▶ What the task requires: Give the number of lines in the records below that hold "Cornelius"; nothing else is needed.

[Dataset entries]
◇ ◇ ◇ ◇ ◇
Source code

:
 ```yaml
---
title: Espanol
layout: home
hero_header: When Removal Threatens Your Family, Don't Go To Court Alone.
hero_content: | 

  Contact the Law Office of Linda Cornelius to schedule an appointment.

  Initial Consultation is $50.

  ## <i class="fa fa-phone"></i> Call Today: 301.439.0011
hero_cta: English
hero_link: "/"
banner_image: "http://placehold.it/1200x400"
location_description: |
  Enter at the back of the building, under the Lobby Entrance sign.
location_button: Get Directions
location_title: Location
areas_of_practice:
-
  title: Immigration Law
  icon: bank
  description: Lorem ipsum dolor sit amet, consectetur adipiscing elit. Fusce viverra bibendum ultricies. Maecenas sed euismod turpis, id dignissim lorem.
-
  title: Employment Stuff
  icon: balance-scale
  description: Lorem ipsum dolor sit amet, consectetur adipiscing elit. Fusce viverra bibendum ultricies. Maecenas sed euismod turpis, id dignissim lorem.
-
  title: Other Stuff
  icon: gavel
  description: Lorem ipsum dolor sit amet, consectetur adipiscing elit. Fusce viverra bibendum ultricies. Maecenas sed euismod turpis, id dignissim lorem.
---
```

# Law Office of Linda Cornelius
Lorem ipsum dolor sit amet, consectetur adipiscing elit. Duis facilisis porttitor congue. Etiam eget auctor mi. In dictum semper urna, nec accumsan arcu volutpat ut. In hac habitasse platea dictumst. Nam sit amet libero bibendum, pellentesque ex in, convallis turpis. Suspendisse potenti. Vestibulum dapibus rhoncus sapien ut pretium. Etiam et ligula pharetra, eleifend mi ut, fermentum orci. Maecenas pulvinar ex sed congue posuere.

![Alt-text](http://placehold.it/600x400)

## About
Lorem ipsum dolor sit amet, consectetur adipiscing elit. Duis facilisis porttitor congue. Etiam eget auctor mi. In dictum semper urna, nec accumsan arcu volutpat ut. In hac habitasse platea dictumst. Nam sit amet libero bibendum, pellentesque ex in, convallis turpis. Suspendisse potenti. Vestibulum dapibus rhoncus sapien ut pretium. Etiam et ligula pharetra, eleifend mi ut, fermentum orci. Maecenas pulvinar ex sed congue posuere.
◇ ◇ ◇ ◇ ◇
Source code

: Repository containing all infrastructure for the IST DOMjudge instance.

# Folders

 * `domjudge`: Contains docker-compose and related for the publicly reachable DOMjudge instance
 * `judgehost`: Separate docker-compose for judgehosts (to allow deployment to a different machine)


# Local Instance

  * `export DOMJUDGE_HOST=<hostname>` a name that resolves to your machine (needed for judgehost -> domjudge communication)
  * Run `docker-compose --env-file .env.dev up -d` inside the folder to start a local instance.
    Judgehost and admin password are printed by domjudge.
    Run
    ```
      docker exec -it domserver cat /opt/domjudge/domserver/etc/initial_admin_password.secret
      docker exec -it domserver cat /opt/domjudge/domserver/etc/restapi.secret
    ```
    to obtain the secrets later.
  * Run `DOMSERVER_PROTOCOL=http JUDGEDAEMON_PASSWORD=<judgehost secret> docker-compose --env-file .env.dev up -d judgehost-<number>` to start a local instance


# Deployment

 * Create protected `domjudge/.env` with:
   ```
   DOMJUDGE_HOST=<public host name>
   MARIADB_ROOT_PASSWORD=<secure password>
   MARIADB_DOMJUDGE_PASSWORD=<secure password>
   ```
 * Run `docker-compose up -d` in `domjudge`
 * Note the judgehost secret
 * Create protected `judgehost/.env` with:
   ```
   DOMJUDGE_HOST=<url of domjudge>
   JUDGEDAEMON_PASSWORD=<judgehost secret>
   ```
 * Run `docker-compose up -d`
◇ ◇ ◇ ◇ ◇
▶ The answer: 2